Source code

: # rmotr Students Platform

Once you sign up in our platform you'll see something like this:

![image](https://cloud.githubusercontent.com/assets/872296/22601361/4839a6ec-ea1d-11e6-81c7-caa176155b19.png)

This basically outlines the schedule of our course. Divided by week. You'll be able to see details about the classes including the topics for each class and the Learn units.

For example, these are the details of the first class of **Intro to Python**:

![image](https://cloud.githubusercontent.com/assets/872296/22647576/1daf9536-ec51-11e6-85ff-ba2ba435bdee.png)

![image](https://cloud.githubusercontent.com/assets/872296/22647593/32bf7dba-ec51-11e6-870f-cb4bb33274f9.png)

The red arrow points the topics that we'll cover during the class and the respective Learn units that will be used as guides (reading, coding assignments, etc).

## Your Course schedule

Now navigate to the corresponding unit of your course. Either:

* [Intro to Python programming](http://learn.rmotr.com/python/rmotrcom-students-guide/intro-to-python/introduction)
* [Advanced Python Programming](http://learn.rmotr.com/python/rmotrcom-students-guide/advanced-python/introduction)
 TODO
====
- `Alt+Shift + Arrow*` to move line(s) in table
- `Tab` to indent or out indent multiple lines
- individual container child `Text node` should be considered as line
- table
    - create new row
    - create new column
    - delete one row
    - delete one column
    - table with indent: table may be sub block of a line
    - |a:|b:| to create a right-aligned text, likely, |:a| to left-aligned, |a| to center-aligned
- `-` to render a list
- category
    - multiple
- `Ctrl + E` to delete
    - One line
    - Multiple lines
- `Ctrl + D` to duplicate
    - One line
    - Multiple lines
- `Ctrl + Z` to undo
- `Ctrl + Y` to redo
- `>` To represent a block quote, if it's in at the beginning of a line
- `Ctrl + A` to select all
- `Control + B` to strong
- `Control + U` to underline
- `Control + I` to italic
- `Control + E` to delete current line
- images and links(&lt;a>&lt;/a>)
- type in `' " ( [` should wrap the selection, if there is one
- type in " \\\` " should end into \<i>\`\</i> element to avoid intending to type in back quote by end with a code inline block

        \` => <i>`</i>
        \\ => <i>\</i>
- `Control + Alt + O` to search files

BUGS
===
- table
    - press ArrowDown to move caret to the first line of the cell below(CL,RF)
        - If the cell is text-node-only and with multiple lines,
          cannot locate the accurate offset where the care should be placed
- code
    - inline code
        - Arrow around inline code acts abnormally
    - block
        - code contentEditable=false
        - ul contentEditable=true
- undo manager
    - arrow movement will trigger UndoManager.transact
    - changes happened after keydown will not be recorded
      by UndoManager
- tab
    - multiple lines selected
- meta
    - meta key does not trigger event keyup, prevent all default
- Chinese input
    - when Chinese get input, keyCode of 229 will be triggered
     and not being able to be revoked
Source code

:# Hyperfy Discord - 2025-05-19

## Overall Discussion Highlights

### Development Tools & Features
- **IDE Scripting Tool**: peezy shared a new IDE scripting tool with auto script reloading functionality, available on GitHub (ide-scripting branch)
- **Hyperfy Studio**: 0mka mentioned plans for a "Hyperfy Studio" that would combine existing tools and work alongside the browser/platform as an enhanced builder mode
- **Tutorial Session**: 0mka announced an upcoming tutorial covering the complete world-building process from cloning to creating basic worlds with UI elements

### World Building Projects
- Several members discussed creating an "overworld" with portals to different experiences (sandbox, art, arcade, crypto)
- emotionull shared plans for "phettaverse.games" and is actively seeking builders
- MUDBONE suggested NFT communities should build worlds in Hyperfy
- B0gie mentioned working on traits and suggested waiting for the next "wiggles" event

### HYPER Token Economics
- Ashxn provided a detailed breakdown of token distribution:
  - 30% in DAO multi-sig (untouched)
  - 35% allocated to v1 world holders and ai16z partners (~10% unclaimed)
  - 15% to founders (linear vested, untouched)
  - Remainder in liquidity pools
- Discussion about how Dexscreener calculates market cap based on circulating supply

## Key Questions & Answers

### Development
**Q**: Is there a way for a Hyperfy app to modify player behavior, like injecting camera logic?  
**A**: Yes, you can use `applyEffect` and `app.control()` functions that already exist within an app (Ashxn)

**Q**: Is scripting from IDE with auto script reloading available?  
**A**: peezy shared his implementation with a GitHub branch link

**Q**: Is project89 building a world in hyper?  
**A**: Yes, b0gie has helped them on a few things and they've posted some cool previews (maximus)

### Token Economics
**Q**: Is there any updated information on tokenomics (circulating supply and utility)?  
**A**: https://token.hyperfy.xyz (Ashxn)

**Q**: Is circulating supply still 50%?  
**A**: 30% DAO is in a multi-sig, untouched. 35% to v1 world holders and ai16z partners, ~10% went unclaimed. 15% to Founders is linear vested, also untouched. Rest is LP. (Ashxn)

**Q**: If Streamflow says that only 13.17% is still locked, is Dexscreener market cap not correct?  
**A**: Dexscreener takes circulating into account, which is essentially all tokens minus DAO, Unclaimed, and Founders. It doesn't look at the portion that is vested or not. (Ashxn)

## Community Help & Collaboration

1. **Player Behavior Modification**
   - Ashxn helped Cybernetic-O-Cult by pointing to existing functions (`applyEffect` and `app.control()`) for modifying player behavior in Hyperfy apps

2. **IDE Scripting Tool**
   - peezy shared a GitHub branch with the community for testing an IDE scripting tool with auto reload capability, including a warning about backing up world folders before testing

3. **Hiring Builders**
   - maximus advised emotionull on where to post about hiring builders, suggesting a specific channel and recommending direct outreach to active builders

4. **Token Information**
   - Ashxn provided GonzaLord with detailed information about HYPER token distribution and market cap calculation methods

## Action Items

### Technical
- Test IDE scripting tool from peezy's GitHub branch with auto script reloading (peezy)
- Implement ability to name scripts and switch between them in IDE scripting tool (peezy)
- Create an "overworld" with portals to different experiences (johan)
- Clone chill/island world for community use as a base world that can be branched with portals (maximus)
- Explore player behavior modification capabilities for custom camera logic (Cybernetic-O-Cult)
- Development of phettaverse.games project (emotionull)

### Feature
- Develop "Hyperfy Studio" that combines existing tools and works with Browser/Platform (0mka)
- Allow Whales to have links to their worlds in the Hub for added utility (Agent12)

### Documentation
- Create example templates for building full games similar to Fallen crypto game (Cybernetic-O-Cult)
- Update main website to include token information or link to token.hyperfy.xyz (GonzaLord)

---

*What to produce*: For the string "example", go through the entries above and copy each line where it occurs.

*The completed task*:
For example, these are the details of the first class of **Intro to Python**:
- Create example templates for building full games similar to Fallen crypto game (Cybernetic-O-Cult)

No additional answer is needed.